- What you are asked to do -
Only the lines containing the string "responses" are needed; copy all of them from the listing.

- Given records -
^^^^^^^^^^^^^^^^

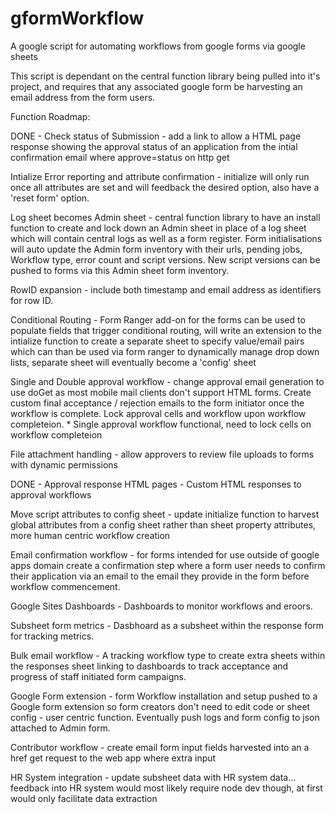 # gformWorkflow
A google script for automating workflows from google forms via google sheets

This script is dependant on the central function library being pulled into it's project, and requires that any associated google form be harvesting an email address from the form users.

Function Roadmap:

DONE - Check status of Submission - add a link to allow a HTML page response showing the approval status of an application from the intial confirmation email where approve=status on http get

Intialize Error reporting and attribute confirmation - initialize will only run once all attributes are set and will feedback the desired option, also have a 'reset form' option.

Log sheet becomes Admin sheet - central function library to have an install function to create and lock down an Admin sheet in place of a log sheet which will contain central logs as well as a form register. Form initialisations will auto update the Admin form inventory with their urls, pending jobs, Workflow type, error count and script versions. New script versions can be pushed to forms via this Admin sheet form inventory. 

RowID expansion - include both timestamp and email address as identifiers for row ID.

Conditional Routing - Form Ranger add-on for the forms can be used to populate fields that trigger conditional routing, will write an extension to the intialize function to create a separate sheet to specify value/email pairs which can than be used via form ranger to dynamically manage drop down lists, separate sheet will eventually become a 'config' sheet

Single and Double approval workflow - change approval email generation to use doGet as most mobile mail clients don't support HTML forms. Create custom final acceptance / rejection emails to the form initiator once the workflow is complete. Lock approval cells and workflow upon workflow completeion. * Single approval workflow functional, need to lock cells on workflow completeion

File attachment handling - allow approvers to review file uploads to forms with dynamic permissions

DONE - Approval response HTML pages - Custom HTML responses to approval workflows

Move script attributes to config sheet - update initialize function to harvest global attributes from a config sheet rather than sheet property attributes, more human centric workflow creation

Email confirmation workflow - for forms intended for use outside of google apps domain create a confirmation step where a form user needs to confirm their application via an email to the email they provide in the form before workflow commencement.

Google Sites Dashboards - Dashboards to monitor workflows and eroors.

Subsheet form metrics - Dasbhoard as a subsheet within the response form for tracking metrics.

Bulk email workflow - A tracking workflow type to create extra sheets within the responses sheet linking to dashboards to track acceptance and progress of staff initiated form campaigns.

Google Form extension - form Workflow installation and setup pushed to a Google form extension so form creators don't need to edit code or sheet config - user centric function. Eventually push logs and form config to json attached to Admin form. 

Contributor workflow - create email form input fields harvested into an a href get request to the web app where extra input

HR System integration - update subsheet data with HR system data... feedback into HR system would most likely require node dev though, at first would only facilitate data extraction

^^^^^^^^^^^^^^^^

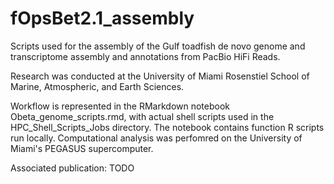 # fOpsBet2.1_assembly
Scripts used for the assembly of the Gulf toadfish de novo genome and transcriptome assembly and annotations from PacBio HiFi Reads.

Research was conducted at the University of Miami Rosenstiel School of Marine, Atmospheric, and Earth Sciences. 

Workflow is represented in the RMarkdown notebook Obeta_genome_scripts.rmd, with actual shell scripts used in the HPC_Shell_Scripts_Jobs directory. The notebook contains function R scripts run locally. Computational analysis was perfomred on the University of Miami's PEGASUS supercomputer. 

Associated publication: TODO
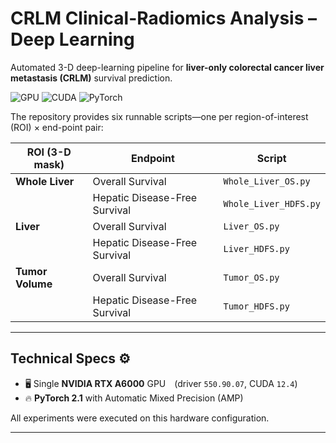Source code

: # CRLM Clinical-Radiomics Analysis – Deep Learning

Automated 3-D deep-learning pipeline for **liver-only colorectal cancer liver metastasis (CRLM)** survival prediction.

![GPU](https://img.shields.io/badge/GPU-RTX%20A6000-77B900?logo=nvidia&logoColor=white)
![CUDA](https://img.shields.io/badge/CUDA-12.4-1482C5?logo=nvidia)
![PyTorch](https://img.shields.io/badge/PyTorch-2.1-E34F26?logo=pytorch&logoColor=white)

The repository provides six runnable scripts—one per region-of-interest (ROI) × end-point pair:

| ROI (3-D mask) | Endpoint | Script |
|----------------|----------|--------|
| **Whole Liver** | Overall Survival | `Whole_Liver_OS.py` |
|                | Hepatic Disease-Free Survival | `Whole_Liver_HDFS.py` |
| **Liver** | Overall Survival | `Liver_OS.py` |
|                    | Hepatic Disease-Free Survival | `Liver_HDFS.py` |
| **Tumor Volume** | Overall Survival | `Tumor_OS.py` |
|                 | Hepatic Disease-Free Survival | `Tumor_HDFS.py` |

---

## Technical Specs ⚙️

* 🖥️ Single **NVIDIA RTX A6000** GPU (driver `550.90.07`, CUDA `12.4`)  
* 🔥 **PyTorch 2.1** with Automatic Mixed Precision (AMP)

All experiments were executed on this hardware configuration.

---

^^^^^^^^^^^^^^^^

- Task result -
DONE - Approval response HTML pages - Custom HTML responses to approval workflows
Bulk email workflow - A tracking workflow type to create extra sheets within the responses sheet linking to dashboards to track acceptance and progress of staff initiated form campaigns.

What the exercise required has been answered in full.